- Problem -
Copy each line of the records below that mentions the word "then".

(Collected data)
==============================
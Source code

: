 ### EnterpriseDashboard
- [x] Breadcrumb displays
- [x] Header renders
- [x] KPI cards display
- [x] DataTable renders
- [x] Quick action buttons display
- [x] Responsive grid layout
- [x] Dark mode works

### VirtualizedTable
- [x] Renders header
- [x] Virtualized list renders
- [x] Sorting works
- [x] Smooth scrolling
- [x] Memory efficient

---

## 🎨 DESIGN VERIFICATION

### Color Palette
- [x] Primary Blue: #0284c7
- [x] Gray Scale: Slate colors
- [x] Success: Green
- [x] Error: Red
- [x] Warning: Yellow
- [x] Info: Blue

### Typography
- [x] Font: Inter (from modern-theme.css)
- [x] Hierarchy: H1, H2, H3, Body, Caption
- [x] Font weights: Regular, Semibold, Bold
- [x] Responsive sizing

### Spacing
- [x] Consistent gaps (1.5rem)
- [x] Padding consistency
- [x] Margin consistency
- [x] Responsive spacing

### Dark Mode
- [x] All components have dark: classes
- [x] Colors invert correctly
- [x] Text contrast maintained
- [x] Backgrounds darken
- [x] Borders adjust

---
==============================
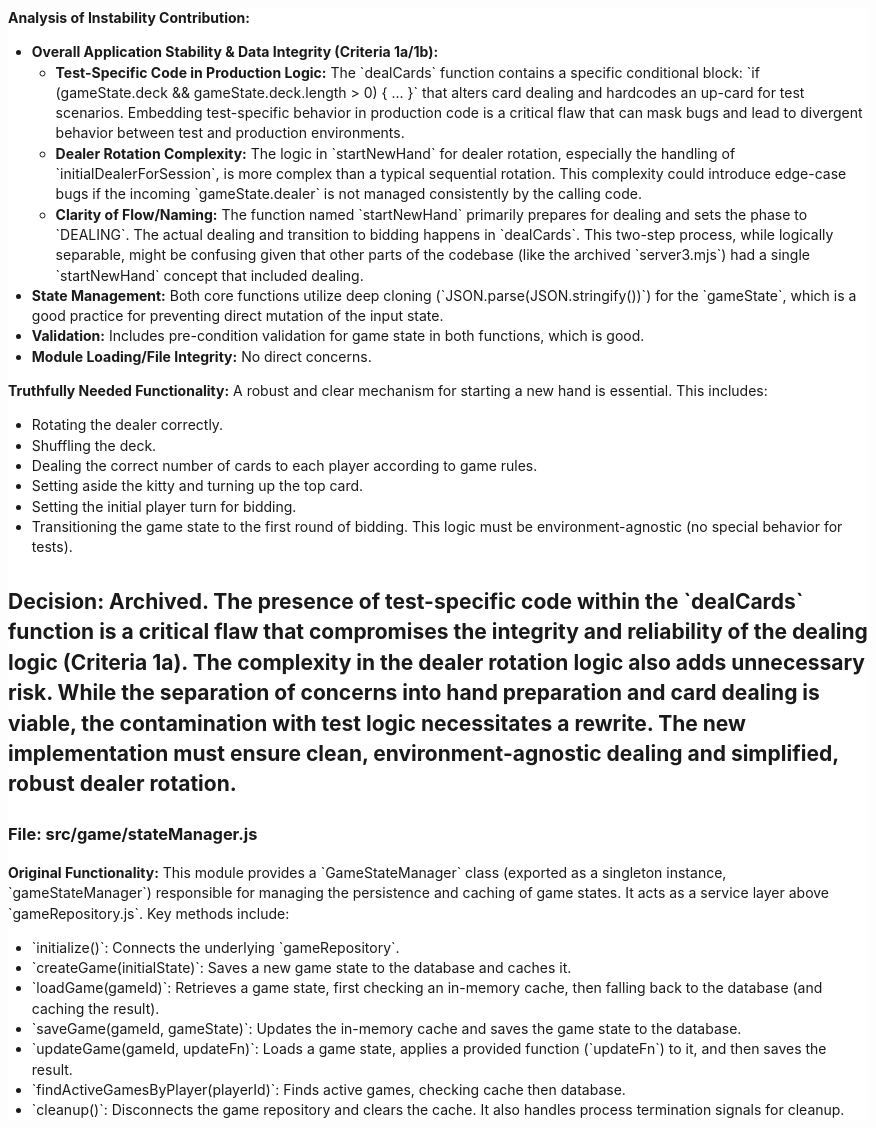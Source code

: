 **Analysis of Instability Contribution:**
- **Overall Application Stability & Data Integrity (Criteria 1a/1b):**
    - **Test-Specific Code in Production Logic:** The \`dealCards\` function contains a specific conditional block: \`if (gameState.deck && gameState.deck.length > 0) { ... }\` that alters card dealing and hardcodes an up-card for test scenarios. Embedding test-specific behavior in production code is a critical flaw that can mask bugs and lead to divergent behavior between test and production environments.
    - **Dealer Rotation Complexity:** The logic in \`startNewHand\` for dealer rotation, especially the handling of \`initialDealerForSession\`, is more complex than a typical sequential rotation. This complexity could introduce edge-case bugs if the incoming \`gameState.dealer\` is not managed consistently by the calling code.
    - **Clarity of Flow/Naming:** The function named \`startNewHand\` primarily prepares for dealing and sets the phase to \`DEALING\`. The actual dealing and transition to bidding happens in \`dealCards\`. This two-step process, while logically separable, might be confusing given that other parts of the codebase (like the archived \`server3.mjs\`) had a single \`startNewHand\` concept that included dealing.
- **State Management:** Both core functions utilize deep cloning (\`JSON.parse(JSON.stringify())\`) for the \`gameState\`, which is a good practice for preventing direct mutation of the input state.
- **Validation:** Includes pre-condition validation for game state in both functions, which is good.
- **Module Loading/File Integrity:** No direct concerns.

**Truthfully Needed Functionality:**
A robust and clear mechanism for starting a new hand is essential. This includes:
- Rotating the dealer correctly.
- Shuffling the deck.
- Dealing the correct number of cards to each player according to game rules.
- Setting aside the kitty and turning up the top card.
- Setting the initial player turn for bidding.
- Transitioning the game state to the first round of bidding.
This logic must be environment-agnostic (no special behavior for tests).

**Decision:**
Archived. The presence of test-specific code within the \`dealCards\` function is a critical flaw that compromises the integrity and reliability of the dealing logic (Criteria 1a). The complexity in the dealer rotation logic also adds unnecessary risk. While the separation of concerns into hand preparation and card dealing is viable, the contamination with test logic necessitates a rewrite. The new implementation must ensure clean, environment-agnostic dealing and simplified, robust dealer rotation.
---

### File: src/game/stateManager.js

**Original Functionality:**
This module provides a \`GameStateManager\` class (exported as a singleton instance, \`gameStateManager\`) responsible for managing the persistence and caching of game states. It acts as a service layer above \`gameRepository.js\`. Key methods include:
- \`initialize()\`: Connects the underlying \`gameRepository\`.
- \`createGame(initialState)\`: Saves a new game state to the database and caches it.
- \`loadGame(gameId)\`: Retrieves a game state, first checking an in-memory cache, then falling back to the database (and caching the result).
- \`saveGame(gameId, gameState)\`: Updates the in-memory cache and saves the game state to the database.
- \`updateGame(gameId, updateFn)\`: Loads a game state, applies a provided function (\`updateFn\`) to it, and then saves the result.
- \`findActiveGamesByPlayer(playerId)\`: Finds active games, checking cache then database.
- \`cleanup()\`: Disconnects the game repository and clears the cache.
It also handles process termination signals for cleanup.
==============================
- Written response -
- \`loadGame(gameId)\`: Retrieves a game state, first checking an in-memory cache, then falling back to the database (and caching the result).
- \`updateGame(gameId, updateFn)\`: Loads a game state, applies a provided function (\`updateFn\`) to it, and then saves the result.
- \`findActiveGamesByPlayer(playerId)\`: Finds active games, checking cache then database.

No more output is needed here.